From UK to Spain, European citizens tell how they celebrate their holy month.
Elisa prefers not to get her last name published in this story. Seven years ago she converted to Islam and considers that being a Muslim of Spanish parents is “an extra challenge, because it is not usual”. “The stereotype pulls a lot, both on the Muslim side and on the non-Muslim side,” says the 39-year-old teacher.
Festive decoration fills the streets of Muslim-majority countries these days, because Ramadan is – above all – a celebration, one in memory of when they believe that the Quran was revealed to Muhammad. In fact, at the end of this lunar month next week, gifts are given at the Eid al-Fitr celebration.
In Europe it is difficult to find a place where public spaces show any sign of this special month for 5% of its population. One of those corners is in Ceuta (Spain). Special street lighting is installed in their streets to wish happy Ramadan to the Muslim population.
The lawyer and town councillor from Ceuta, Fatima Hamed Hossain (40), says the atmosphere in her city is what she likes best at this time of the year. “Fortunately, the fact that almost half of the Spanish people here keep the fasting in the month of Ramadan encourages interaction, coexistence and mutual knowledge”.
“The community spirit is what I like the most about Ramadan. It’s like a month-long festival”

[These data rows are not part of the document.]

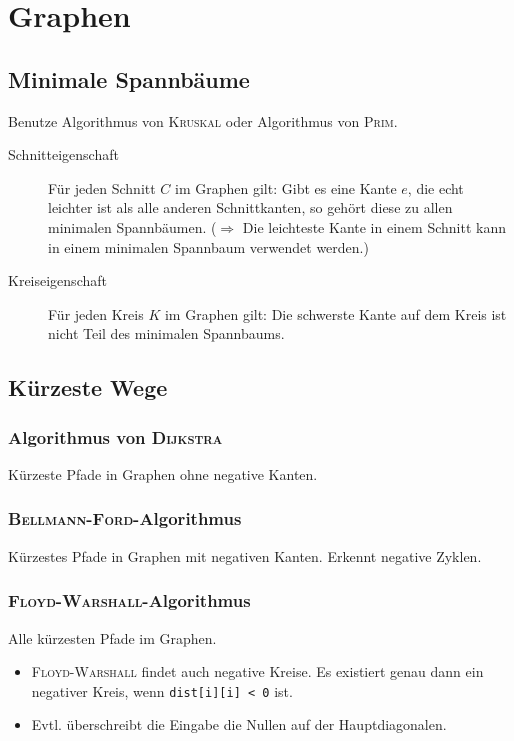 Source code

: \section{Graphen}

\subsection{Minimale Spannbäume}
Benutze Algorithmus von \textsc{Kruskal} oder Algorithmus von \textsc{Prim}.
\begin{description}
	\item[Schnitteigenschaft] Für jeden Schnitt $C$ im Graphen gilt: Gibt es eine Kante $e$, die echt leichter ist als alle anderen Schnittkanten, so gehört diese zu allen minimalen Spannbäumen. ($\Rightarrow$ Die leichteste Kante in einem Schnitt kann in einem minimalen Spannbaum verwendet werden.)
	\item[Kreiseigenschaft] Für jeden Kreis $K$ im Graphen gilt: Die schwerste Kante auf dem Kreis ist nicht Teil des minimalen Spannbaums.
\end{description}

\subsection{Kürzeste Wege}

\subsubsection{Algorithmus von \textsc{Dijkstra}}
Kürzeste Pfade in Graphen ohne negative Kanten.


\subsubsection{\textsc{Bellmann-Ford}-Algorithmus}
Kürzestes Pfade in Graphen mit negativen Kanten. Erkennt negative Zyklen.


\subsubsection{\textsc{Floyd-Warshall}-Algorithmus}
Alle kürzesten Pfade im Graphen.

\begin{itemize}
	\item \textsc{Floyd-Warshall} findet auch negative Kreise. Es existiert genau dann ein negativer Kreis, wenn \lstinline{dist[i][i] < 0} ist.
	\item Evtl. überschreibt die Eingabe die Nullen auf der Hauptdiagonalen.
\end{itemize}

— Tez Ilyas, stand-up comedian
The “community spirit” is also what the British stand-up comedian Tez Ilyas (35) likes most about Ramadan. “It’s like a month-long festival,” he smiles. Although Ramadan is usually known to non- Muslims as the fasting month, for the Muslims Salam Plan has spoken to that aspect is almost the least important.
Muslim communities organize activities such as the soccer championships or long walks in the Spanish town of Melilla. They often also meet in group dinners for the celebration of Iftar, when they break fasting at sunset. Sometimes these meetings are even interreligious to encourage dialogue, like the ones that Arco Forum and Casa Turca (‘Turkish Home’) have been organizing in Madrid for the past six years. Or like “The Big Iftar” that took place this week for the first time in the British Parliament.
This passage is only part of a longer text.